Dataset excerpts:

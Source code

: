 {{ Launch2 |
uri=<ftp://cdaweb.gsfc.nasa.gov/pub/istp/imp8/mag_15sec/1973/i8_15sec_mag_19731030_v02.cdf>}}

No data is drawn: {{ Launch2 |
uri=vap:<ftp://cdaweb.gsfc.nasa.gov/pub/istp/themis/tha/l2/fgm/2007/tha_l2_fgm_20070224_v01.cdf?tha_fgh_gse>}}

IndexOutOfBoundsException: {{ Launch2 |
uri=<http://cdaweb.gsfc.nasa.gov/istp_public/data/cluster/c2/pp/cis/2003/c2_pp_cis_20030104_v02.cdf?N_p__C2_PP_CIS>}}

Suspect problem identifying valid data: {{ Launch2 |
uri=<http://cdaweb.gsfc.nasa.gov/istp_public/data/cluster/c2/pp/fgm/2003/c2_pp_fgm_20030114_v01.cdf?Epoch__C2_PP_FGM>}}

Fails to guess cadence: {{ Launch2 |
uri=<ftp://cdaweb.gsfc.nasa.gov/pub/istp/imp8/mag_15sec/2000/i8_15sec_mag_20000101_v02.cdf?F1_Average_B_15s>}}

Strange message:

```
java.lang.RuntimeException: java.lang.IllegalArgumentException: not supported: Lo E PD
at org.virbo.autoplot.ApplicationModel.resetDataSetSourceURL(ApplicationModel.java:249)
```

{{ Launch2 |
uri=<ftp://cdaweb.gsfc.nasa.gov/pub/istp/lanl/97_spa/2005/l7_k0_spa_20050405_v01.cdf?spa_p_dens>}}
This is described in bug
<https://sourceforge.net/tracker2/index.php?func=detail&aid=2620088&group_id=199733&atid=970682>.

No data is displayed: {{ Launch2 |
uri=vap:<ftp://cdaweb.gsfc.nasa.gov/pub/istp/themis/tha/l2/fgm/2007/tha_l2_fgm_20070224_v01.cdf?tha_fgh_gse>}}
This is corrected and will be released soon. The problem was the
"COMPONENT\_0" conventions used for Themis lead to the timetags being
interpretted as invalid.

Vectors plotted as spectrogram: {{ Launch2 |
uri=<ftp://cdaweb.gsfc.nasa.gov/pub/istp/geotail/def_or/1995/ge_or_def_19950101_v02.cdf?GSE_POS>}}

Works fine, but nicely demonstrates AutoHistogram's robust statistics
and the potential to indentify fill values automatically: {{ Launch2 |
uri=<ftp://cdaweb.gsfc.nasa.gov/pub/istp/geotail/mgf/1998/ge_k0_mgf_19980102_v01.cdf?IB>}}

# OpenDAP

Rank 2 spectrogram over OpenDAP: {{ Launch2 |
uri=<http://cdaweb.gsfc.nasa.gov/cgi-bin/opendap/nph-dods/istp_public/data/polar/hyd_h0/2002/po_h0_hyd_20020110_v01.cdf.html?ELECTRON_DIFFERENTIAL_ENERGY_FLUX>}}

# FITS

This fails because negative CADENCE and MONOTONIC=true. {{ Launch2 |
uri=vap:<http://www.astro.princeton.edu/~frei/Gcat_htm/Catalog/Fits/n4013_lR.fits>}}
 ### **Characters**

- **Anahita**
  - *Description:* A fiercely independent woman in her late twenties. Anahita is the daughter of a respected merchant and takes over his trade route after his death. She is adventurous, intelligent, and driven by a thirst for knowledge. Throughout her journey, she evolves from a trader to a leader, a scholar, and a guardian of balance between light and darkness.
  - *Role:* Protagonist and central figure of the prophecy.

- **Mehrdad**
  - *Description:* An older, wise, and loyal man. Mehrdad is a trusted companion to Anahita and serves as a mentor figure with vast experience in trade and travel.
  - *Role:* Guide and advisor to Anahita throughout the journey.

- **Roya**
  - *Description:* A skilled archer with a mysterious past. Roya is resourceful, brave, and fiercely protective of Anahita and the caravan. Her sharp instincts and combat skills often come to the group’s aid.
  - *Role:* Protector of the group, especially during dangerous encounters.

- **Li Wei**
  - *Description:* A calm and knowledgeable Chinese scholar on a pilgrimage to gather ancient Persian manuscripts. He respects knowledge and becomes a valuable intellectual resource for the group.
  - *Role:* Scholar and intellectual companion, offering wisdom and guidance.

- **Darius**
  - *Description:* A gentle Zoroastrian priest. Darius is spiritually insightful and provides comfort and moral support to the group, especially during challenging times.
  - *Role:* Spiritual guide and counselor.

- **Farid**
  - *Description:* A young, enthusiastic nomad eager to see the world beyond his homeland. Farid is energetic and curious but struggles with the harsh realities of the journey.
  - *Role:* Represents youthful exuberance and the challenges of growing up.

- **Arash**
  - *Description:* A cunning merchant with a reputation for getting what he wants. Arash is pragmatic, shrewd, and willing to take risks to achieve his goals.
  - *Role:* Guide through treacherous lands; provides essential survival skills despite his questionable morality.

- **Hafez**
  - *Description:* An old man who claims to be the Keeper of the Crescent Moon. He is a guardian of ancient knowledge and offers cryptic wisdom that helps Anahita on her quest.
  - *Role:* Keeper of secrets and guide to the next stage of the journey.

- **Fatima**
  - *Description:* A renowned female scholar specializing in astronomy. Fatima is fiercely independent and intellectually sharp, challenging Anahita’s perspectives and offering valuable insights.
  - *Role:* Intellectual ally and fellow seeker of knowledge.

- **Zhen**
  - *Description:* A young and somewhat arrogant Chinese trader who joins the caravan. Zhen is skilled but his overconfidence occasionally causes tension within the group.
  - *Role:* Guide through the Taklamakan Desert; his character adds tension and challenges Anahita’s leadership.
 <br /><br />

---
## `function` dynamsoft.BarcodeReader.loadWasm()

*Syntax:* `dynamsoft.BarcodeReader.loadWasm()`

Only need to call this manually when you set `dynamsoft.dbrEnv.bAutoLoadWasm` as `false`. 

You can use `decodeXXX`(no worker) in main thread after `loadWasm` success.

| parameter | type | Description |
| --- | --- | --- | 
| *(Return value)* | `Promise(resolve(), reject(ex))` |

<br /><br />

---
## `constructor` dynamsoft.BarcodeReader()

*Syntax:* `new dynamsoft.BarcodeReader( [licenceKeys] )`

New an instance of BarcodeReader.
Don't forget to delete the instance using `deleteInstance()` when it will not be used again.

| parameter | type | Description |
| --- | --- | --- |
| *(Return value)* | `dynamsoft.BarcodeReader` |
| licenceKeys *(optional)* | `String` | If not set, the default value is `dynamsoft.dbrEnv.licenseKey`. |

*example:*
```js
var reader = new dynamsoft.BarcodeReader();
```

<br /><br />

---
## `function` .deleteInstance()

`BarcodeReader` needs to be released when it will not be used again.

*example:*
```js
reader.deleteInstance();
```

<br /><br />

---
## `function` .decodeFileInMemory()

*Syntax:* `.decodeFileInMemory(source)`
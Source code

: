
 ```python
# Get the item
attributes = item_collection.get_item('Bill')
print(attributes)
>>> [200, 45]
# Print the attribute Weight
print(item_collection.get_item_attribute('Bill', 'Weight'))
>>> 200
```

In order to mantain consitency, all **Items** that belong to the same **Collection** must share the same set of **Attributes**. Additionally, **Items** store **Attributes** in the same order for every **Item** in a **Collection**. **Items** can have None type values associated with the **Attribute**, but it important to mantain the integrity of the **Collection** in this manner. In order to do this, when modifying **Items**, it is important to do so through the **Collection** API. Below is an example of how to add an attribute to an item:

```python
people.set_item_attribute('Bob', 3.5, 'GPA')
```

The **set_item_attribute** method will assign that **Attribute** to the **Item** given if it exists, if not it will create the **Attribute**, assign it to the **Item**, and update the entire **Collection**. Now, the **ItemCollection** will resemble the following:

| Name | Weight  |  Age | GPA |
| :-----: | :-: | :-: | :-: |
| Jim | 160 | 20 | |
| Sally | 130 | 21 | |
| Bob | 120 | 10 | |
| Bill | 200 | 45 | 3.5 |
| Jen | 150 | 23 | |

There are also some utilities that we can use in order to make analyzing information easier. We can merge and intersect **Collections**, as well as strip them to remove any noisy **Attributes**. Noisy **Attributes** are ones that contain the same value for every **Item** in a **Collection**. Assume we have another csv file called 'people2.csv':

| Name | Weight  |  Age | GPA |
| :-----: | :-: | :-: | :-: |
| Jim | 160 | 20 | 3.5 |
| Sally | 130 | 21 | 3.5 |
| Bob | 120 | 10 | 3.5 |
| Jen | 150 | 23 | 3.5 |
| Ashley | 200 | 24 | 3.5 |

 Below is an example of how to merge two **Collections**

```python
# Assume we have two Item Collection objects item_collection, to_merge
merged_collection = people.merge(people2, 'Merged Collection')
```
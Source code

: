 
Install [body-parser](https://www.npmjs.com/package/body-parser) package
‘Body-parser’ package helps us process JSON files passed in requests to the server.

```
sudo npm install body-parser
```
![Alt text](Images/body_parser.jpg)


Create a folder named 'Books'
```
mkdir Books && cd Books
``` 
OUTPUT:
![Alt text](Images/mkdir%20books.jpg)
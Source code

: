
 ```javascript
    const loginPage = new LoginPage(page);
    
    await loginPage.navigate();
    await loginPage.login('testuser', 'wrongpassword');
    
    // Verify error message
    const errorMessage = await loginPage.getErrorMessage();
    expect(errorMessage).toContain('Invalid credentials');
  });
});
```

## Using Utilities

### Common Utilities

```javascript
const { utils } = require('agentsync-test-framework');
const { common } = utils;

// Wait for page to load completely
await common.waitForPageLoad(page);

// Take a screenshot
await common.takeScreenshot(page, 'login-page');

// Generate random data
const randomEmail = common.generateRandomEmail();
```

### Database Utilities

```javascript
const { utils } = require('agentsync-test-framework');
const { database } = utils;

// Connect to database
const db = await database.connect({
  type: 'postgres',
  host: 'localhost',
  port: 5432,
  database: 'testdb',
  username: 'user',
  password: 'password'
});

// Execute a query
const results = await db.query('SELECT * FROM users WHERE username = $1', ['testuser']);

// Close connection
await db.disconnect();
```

Work task:
The required output is every line above that contains the string "Images".

Response to the task:
![Alt text](Images/body_parser.jpg)
![Alt text](Images/mkdir%20books.jpg)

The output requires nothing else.